Autumn is coming… Prepare yourself for seasonal allergies!

Did you know that nearly 50 million Americans suffer from some type of allergy?  One of the most common allergies is seasonal allergies, which cover pollen, dust, mold, and mildew.  When the leaves change color, they decay and mold over, releasing spores in the air that get into your nose and make you sneeze.

These guys sneezed so hard they fell into this huge pile of leaves.
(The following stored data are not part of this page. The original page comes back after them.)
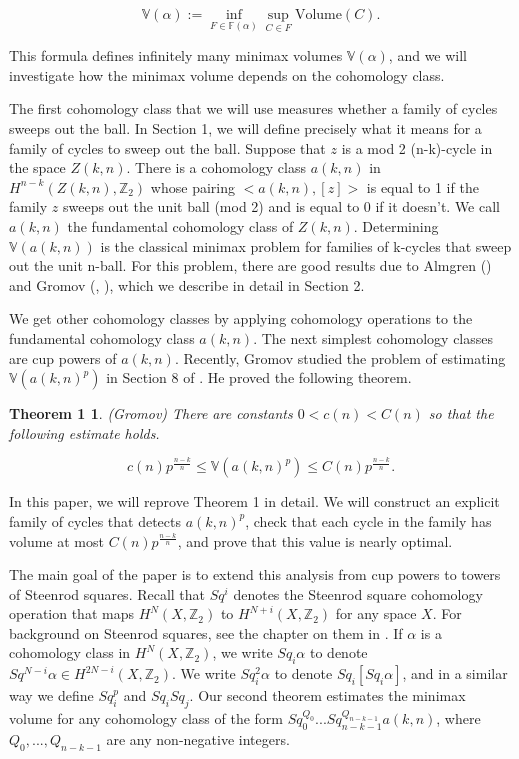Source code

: \documentclass{amsart}
\newtheorem*{Theorem 1}{Theorem 1}
\newtheorem*{Theorem 2}{Theorem 2}
\newtheorem*{Theorem 1A}{Theorem 1A}
\newtheorem*{Theorem 2A}{Theorem 2A}
\newtheorem*{vanishing lemma}{Vanishing Lemma}
\numberwithin{equation}{section}
\begin{document}
$$\mathbb{V}(\alpha) := \inf_{F \in \mathbb{F}(\alpha)} \sup_{C
\in F} \textrm{Volume} (C).$$

This formula defines infinitely many minimax volumes $\mathbb{V}(\alpha)$,
and we will investigate how the minimax volume depends on the cohomology
class.

The first cohomology class that we will use measures whether
a family of cycles sweeps out the ball.  In Section 1, we will
define precisely what it means for a family of cycles to sweep out
the ball.  Suppose that $z$ is a
mod 2 (n-k)-cycle in the space $Z(k,n)$.  There is a cohomology
class $a(k,n)$ in $H^{n-k}(Z(k,n), \mathbb{Z}_2)$ whose pairing 
$<a(k,n), [z] >$ is equal to 1 if
the family $z$ sweeps out the unit ball (mod 2) and is equal to 0 if it
doesn't.  We call $a(k,n)$ the fundamental
cohomology class of $Z(k,n)$.  Determining $\mathbb{V}(a(k,n))$
is the classical minimax problem for families of k-cycles that
sweep out the unit n-ball.  For this problem, there are good
results due to Almgren (\cite{A2}) and Gromov
(\cite{G}, \cite{G3}), which we describe in detail in Section 2.

We get other cohomology classes by applying cohomology operations
to the fundamental cohomology class $a(k,n)$.  The next simplest
cohomology classes are cup powers of $a(k,n)$.  Recently, Gromov studied
the problem of estimating $\mathbb{V}( a(k,n)^p )$ in Section 8
of \cite{G3}.  He proved the following theorem.

\begin{Theorem 1} (Gromov) There are constants $0 < c(n) < C(n)$  so that
the following estimate holds.

$$c(n) p^{\frac{n-k}{n}} \le \mathbb{V}(a(k,n)^p) \le C(n)
p^{\frac{n-k}{n}}.$$

\end{Theorem 1}

In this paper, we will reprove Theorem 1 in detail.  We
will construct an explicit family of cycles that detects $a(k,n)^p$,
check that each cycle in the family has volume at most $C(n) p^{\frac{n-k}{n}}$,
and prove that this value is nearly optimal.

The main goal of the paper is to extend this analysis from cup powers
to towers of Steenrod squares.  Recall that $Sq^i$ 
denotes the Steenrod square cohomology operation that maps 
$H^N(X, \mathbb{Z}_2)$ to $H^{N+i}(X, \mathbb{Z}_2)$ 
for any space $X$.  For background on
Steenrod squares, see the chapter on them in \cite{H}.  If
$\alpha$ is a cohomology class in $H^N(X, \mathbb{Z}_2)$, we
write $Sq_i \alpha$ to denote $Sq^{N-i} \alpha \in H^{2N-i}(X,
\mathbb{Z}_2)$.  We write $Sq_i^2 \alpha$ to denote $Sq_i [Sq_i
\alpha]$, and in a similar way we define $Sq_i^p$ and $Sq_i Sq_j$.
Our second theorem estimates the minimax volume for any cohomology class
of the form $Sq_0^{Q_0} ... Sq_{n-k-1}^{Q_{n-k-1}} a(k,n)$, where
$Q_0, ..., Q_{n-k-1}$ are any non-negative integers.
\end{document}
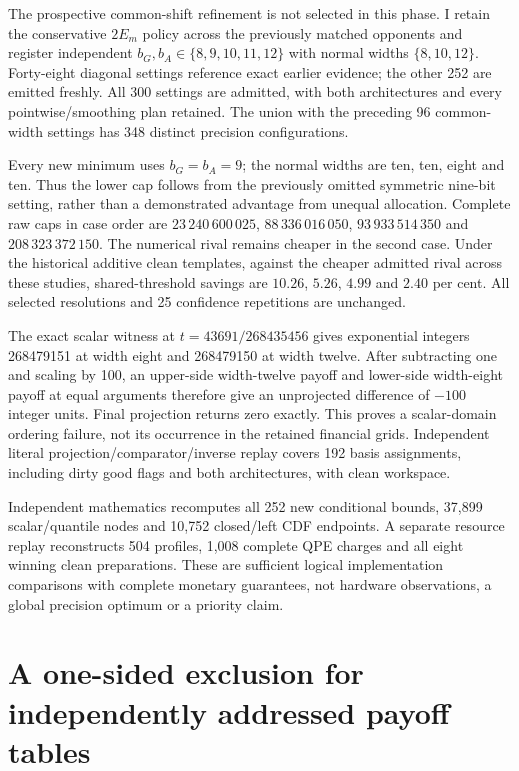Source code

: \documentclass[11pt]{article}
\begin{document}
The prospective common-shift refinement is not selected in this phase.
I retain the conservative $2E_m$ policy across the previously matched
opponents and register independent $b_G,b_A\in\{8,9,10,11,12\}$ with
normal widths $\{8,10,12\}$. Forty-eight diagonal settings reference exact
earlier evidence; the other 252 are emitted freshly. All 300 settings
are admitted, with both architectures and every pointwise/smoothing plan
retained. The union with the preceding 96 common-width settings has 348
distinct precision configurations.

Every new minimum uses $b_G=b_A=9$; the normal widths are ten, ten,
eight and ten. Thus the lower cap follows from the previously omitted
symmetric nine-bit setting, rather than a demonstrated advantage from
unequal allocation. Complete raw caps in case order are
$23\,240\,600\,025$, $88\,336\,016\,050$,
$93\,933\,514\,350$ and $208\,323\,372\,150$.
The numerical rival remains cheaper in the second case. Under the historical additive clean templates, against the
cheaper admitted rival across these studies, shared-threshold savings
are $10.26$, $5.26$, $4.99$ and $2.40$ per cent. All selected resolutions
and 25 confidence repetitions are unchanged.

The exact scalar witness at $t=43691/268435456$ gives exponential
integers 268479151 at width eight and 268479150 at width twelve.
After subtracting one and scaling by 100, an upper-side width-twelve
payoff and lower-side width-eight payoff at equal arguments therefore
give an unprojected difference of $-100$ integer units. Final projection
returns zero exactly. This proves a scalar-domain ordering failure,
not its occurrence in the retained financial grids. Independent literal
projection/comparator/inverse replay covers 192 basis assignments,
including dirty good flags and both architectures, with clean workspace.

Independent mathematics recomputes all 252 new conditional bounds,
37,899 scalar/quantile nodes and 10,752 closed/left CDF endpoints.
A separate resource replay reconstructs 504 profiles, 1,008 complete
QPE charges and all eight winning clean preparations. These are sufficient
logical implementation comparisons with complete monetary guarantees,
not hardware observations, a global precision optimum or a priority claim.

\section{A one-sided exclusion for independently addressed payoff tables}
\label{sec:raw-asymmetric-high-width-exclusion}
\end{document}
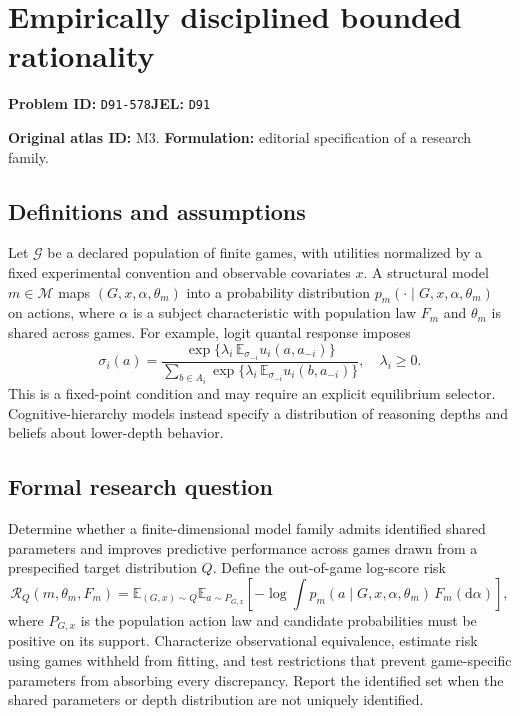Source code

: \documentclass[11pt,a4paper]{article}
\begin{document}
\section*{Empirically disciplined bounded rationality}
\textbf{Problem ID:} \texttt{D91-578}\quad \textbf{JEL:} \texttt{D91}\par
\label{problem:OP-0003}
\label{atlas:prob:M3}

\noindent\textbf{Original atlas ID:} M3. \textbf{Formulation:} editorial specification of a research family.

\subsection*{Definitions and assumptions}

Let $\mathcal G$ be a declared population of finite games, with utilities normalized by a fixed experimental convention and observable covariates $x$. A structural model $m\in\mathcal M$ maps $(G,x,\alpha,\theta_m)$ into a probability distribution $p_m(\cdot\mid G,x,\alpha,\theta_m)$ on actions, where $\alpha$ is a subject characteristic with population law $F_m$ and $\theta_m$ is shared across games. For example, logit quantal response imposes
\[
\sigma_i(a)=\frac{\exp\{\lambda_i\,\mathbb E_{\sigma_{-i}}u_i(a,a_{-i})\}}
 {\sum_{b\in A_i}\exp\{\lambda_i\,\mathbb E_{\sigma_{-i}}u_i(b,a_{-i})\}},\quad\lambda_i\ge0.
\]
This is a fixed-point condition and may require an explicit equilibrium selector. Cognitive-hierarchy models instead specify a distribution of reasoning depths and beliefs about lower-depth behavior.

\subsection*{Formal research question}

Determine whether a finite-dimensional model family admits identified shared parameters and improves predictive performance across games drawn from a prespecified target distribution $Q$. Define the out-of-game log-score risk
\[
\mathcal R_Q(m,\theta_m,F_m)
 =\mathbb E_{(G,x)\sim Q}\mathbb E_{a\sim P_{G,x}}
 \left[-\log\int p_m(a\mid G,x,\alpha,\theta_m)\,F_m(\mathrm d\alpha)\right],
\]
where $P_{G,x}$ is the population action law and candidate probabilities must be positive on its support. Characterize observational equivalence, estimate risk using games withheld from fitting, and test restrictions that prevent game-specific parameters from absorbing every discrepancy. Report the identified set when the shared parameters or depth distribution are not uniquely identified.
\end{document}
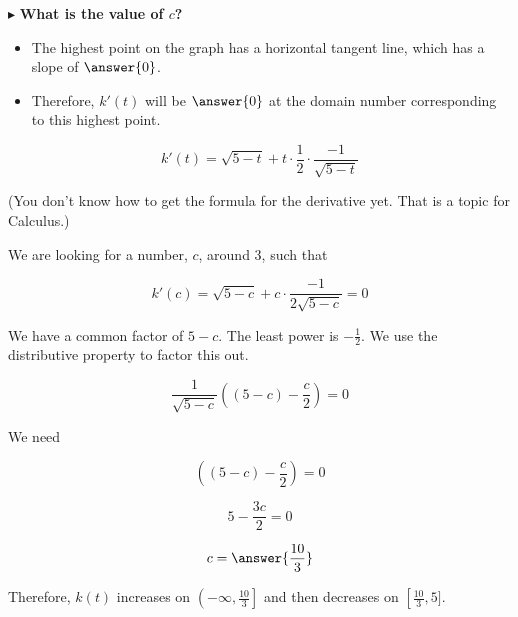 \documentclass{ximera}
\begin{document}
$\blacktriangleright$ \textbf{\textcolor{blue!55!black}{What is the value of $c$?}} \\

\begin{explanation}


\begin{itemize}
\item The highest point on the graph has a horizontal tangent line, which has a slope of $\answer{0}$.  
\item Therefore, $k'(t)$ will be $\answer{0}$ at the domain number corresponding to this highest point.
\end{itemize}




\[   k'(t) = \sqrt{5-t} + t \cdot \frac{1}{2} \cdot \frac{-1}{\sqrt{5-t}}    \]

(You don't know how to get the formula for the derivative yet.  That is a topic for Calculus.)

We are looking for a number, $c$, around $3$, such that 


\[   k'(c) = \sqrt{5-c} + c \cdot \frac{-1}{2 \sqrt{5-c}}  = 0  \]

We have a common factor of $5-c$.  The least power is $-\frac{1}{2}$.  We use the distributive property to factor this out.


\[  \frac{1}{\sqrt{5-c}} \left( (5-c) - \frac{c}{2} \right) = 0  \]




We need 


\[  \left( (5-c) - \frac{c}{2} \right) = 0  \]

\[  5 - \frac{3c}{2}  = 0  \]


\[  c = \answer{\frac{10}{3}}  \]


\end{explanation}


Therefore, $k(t)$ increases on $\left(-\infty, \frac{10}{3}\right]$ and then decreases on $\left[\frac{10}{3},5]$.
\end{document}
If you suffer from any of the following with the changing of the fall season, you might be allergic to mold and leaf rot:

  • coughing
  • itchy eyes, nose, throat or skin
  • a runny nose or sneezing
  • sinus pressure

You can prevent these nasty reactions and avoid putting yourself out of commission by keeping a few things in mind:

  • Vacuum and disinfect your living spaces frequently, especially your bedroom and bathroom, where mold will thrive if left to its own devices.
  • Clean the inside of your car to reduce the buildup of spores that get in through      open windows and your ventilation systems.
  • If you have a yard, rake the leaves and cut the grass often to prevent mold      spores from spreading, and use a face mask to keep from breathing them in.

If you do start experiencing allergy symptoms, you should speak with your doctor about the best treatment for you.  Some popular treatments are over-the-counter (OTC) medications like Benadryl or Claritin, which are anti-histamines.  These drugs prevent the things that cause allergies from causing a reaction by blocking them out.

Decongestants are also another popular treatment that are often taken with or prescribed with anti-histamines. Decongestants only treat the symptoms and make it easier for you to breathe but should only be taken for a few days since they can actually make your symptoms worse.

A popular alternative to these drugs is using a Neti pot or other form of nasal irrigation.  This practice allows salt water to flow through your nasal passages and sinuses to clear out the debris that may be stuck.  You can get a starter kit from your local drug store, but make sure to follow the directions and use distilled or boiled water (allow it to go lukewarm before you put it up your nose!) and clean your device well in between every session.

If you get congested and your symptoms won’t go away or they get worse, it might be a good idea to make an appointment with the Health Center to make sure you get well.  When in doubt, get it checked out!